NEW DELHI: Days after a two-judge bench of the Supreme Court said it was time to revisit jurisprudence behind imposition of death penalty, the apex court asked the Union government why provisions in some laws mandating compulsory death penalty as punishment be not struck down as unconstitutional.

The question from a bench of Justices Aftab Alam and Ranajana Desai put additional solicitor general Siddharth Luthra in a piquant position for he had sought to argue the Centre’s appeal against a Bombay high court judgment diluting the mandatory death penalty prescribed under section 31A of Narcotics and Psychotropic Substances (NDPS) Act for repeat offenders trading in huge quantities of contraband.

Though the Union government’s appeal challenged the Bombay HC’s decision to read down Section 31A to provide the concerned Judge with the discretion of imposing life sentence, the bench decided to take suo motu of other similar provisions in some laws warranting mandatory imposition of death penalty. The read down principle limits a provision of law.

Expressing its view on statutory provisions mandating compulsory capital punishment, the bench said prima facie it appeared to be violative of Article 21 (right to life) and Article 14 (non-discrimination/equality).

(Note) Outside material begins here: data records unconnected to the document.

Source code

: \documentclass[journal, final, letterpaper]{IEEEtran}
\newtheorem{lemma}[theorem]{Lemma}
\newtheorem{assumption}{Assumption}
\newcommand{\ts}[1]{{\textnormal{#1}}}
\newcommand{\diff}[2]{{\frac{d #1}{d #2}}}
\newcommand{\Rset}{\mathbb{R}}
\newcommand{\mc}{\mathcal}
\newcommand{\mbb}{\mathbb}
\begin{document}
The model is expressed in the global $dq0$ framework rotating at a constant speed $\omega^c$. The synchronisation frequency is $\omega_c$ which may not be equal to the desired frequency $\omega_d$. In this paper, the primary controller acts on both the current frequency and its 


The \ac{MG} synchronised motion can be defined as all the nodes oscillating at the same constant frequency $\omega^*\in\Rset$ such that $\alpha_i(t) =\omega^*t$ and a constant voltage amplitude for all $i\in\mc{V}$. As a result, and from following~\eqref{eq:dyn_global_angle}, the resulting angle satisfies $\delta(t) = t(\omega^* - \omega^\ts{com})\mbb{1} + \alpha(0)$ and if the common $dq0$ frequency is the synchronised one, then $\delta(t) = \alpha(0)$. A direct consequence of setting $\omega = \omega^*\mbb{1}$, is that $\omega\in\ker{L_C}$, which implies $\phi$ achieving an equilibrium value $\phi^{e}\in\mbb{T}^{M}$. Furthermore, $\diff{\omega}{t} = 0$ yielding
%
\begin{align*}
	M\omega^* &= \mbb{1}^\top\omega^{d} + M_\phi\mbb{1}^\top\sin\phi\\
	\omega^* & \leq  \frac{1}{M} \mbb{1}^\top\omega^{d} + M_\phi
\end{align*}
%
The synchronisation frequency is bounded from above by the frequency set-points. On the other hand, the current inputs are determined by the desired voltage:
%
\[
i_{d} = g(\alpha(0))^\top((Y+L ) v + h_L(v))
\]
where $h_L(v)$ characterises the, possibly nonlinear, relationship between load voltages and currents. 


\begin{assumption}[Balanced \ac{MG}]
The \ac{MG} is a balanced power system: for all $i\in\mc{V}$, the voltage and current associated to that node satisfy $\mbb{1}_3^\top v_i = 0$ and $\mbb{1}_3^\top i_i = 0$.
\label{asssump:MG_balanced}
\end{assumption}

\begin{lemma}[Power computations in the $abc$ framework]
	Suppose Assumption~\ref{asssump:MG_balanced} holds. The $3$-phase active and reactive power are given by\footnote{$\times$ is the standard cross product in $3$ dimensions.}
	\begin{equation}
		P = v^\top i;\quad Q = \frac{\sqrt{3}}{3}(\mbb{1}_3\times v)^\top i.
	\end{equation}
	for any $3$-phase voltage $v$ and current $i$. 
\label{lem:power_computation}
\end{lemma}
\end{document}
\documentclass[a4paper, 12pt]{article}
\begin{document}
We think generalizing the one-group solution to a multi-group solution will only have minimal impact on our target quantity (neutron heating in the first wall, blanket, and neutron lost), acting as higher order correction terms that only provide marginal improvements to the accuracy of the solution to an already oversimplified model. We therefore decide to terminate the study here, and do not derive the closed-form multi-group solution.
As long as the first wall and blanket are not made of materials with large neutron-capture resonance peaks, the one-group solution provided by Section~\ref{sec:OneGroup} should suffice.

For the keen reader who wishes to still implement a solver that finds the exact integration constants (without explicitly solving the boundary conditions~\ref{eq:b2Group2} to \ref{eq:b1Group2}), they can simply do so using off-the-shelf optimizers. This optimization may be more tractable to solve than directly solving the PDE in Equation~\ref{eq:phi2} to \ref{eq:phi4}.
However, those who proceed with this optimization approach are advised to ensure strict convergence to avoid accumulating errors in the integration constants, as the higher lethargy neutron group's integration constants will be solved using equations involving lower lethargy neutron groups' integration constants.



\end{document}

On a PIL by a Delhi-based NGO Indian Harm Reduction Network challenging the constitutional validity of Section 31A of NDPS Act, a Bombay HC bench of Justices AM Khanwilkar and AP Bhangale on June 16, 2011, had held that the provision is violative of Article 21 as it provides for a mandatory death penalty.

“Instead of declaring Section 31A as unconstitutional, we accede to the alternative argument of the Union government that the said provision be construed as directory by reading down the expression ‘shall be punishable with death’ as ‘may be punishable with death’ in relation to the offences covered under Section 31A of the Act,” the HC had said.

The HC had further clarified — “Thus, the court will have discretion to impose punishment specified in Section 31A of the Act for offences covered by Section 31A of the Act. But, in appropriate cases, the court can award death penalty for the offences covered by Section 31A upon recording reasons therefore.”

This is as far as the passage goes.